A textile mill wishes to establish a control procedure on flaws in towels it manufactures. Using an inspection unit of 50 units, past inspection data show that 100 previous inspection units had 850 total flaws. What type of control chart is appropriate? Design the control chart such that it has two-sided probability control limits of α=0.06, approximately. Give the center line and control limits.

Answer 1

The appropriate control chart for the textile mill is the p-chart. The center line is 8.5 flaws per unit, and the control limits can be calculated using the formula LCL = p - Z * sqrt((p(1-p)) / n) and UCL = p + Z * sqrt((p(1-p)) / n).

Step-by-step explanation:

The appropriate control chart for the textile mill to establish a control procedure on flaws in towels is the p-chart. This chart is used to monitor the proportion of defects in a process. The center line of the p-chart is calculated using the formula p = defects / units inspected. In this case, the center line is 850 / 100 = 8.5 flaws per unit. The control limits are calculated using the formula:

• Upper Control Limit (UCL) = p + Z * sqrt((p(1-p)) / n)
• Lower Control Limit (LCL) = p - Z * sqrt((p(1-p)) / n)

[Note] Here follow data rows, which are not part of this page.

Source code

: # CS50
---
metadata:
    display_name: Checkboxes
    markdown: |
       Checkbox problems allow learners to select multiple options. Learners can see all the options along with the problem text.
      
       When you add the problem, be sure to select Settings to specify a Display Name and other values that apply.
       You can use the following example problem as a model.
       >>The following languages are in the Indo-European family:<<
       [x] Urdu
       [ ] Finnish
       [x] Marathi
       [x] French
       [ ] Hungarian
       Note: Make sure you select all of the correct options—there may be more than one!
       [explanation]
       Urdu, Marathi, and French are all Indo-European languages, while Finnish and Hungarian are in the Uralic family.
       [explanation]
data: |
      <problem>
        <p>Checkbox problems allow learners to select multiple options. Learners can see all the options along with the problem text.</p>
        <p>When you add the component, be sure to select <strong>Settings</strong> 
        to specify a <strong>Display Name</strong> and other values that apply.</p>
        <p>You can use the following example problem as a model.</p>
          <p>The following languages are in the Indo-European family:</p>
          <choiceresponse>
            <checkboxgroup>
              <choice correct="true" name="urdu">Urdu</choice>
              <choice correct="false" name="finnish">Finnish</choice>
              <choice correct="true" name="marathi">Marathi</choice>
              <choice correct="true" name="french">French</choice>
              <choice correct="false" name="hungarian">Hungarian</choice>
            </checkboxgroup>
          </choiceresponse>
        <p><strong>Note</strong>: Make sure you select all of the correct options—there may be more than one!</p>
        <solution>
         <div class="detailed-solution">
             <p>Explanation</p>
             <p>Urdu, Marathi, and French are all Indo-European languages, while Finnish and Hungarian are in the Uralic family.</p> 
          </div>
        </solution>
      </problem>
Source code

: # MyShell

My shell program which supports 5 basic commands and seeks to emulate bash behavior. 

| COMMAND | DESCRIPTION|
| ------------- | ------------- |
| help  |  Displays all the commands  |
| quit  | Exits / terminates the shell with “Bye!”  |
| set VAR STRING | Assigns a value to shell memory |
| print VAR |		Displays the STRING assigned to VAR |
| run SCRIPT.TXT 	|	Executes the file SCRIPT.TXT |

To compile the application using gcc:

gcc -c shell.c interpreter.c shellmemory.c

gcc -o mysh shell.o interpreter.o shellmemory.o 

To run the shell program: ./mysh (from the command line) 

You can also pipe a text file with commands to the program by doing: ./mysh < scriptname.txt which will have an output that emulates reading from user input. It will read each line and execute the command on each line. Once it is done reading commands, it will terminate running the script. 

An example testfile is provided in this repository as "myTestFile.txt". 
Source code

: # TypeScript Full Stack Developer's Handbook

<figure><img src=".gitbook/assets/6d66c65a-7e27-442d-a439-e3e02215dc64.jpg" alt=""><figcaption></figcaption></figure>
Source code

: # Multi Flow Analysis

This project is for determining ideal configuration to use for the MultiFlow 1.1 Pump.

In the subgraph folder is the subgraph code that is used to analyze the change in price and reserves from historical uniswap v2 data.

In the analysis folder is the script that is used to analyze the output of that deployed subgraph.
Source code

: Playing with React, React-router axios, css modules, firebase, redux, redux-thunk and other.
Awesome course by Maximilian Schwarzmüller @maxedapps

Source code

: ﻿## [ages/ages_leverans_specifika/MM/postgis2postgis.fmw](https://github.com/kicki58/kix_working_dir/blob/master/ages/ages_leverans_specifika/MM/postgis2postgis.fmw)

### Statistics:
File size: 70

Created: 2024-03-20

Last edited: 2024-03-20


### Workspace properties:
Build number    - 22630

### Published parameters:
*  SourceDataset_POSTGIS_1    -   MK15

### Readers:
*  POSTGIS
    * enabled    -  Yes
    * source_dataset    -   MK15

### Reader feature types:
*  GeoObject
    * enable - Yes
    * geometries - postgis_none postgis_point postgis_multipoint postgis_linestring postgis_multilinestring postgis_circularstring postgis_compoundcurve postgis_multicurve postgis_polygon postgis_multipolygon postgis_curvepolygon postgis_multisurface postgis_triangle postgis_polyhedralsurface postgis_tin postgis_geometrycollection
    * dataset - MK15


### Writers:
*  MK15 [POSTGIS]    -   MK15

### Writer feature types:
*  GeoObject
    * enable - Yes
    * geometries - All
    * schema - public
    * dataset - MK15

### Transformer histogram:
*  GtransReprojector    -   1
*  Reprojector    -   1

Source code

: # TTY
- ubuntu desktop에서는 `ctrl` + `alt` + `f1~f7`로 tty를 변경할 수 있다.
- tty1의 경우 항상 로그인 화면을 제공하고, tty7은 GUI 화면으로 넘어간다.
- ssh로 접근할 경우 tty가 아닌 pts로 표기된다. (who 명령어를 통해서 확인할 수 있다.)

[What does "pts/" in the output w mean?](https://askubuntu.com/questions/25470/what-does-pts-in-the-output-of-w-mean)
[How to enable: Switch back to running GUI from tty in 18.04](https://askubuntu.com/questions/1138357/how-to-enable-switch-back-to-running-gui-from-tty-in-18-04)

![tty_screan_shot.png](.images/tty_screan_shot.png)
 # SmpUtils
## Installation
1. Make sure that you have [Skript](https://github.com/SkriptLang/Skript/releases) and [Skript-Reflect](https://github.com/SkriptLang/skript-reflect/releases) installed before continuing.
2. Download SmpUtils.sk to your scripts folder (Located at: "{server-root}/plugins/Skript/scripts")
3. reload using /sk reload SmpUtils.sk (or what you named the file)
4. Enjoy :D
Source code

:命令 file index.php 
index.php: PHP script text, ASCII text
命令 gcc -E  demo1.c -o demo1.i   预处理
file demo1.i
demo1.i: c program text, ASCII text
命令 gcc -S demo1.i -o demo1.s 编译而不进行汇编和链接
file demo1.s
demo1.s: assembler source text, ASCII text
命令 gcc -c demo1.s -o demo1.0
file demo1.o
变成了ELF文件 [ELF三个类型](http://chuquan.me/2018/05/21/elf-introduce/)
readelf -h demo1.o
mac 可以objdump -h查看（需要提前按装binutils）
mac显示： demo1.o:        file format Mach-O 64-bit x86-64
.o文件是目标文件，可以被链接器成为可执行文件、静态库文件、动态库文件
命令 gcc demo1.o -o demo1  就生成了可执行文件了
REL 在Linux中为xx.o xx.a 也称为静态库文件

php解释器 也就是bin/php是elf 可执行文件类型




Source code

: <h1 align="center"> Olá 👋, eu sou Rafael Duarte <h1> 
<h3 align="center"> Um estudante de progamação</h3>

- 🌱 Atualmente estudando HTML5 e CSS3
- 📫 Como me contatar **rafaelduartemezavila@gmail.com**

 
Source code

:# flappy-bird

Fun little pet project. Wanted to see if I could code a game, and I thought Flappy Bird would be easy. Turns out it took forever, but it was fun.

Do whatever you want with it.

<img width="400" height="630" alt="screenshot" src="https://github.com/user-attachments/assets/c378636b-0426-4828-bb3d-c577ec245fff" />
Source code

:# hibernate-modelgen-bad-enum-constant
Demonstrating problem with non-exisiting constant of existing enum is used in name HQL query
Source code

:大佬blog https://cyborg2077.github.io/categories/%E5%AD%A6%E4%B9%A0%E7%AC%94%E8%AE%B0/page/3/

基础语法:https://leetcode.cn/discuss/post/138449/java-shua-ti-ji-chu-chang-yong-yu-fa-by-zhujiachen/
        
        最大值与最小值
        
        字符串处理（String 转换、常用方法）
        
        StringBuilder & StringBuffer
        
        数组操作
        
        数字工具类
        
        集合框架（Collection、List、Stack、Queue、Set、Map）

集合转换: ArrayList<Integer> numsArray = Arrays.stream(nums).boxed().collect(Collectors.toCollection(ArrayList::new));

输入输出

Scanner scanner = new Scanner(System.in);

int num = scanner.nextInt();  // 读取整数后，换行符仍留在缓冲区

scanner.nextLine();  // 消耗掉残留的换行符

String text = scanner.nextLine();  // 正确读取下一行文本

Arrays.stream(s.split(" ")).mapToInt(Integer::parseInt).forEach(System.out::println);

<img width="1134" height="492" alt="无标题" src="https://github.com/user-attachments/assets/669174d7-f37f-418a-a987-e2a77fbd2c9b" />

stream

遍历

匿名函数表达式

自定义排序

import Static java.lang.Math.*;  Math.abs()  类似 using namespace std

Where p is the proportion of defects, Z is the Z-score corresponding to the desired level of significance (such as 0.06), and n is the number of units inspected. The Z-score can be calculated using a Z-table or a statistical software. The control chart is used to determine if the process is in control or if there are any special causes of variation that need to be addressed.

Answer 2

•A c-chart is the appropriate control chart

• c' = 8.5

• Control limits, CL = 8.5

Lower control limits, LCL = 0

Upper control limits, UCL = 17.25

Step-by-step explanation:

A c chart is a quality control chart used for the number of flaws per unit.

Given:

Past inspection data:

Number of units= 100

Total flaws = 850

We now have:

c' = 850/100

= 8.5

Where CL = c' = 8.5

For control limits, we have:

CL = c'

UCL = c' + 3√c'

LCL = c' - 3√c'

The CL stands for the normal control limit, while the UCL and LCL are the upper and lower control limits respectively

Calculating the various control limits we have:

CL = c'

CL = 8.5

UCL = 8.5 + 3√8.5

= 17.25

LCL = 8.5 - 3√8.5

= -0.25

A negative LCL tend to be 0. Therefore,

LCL = 0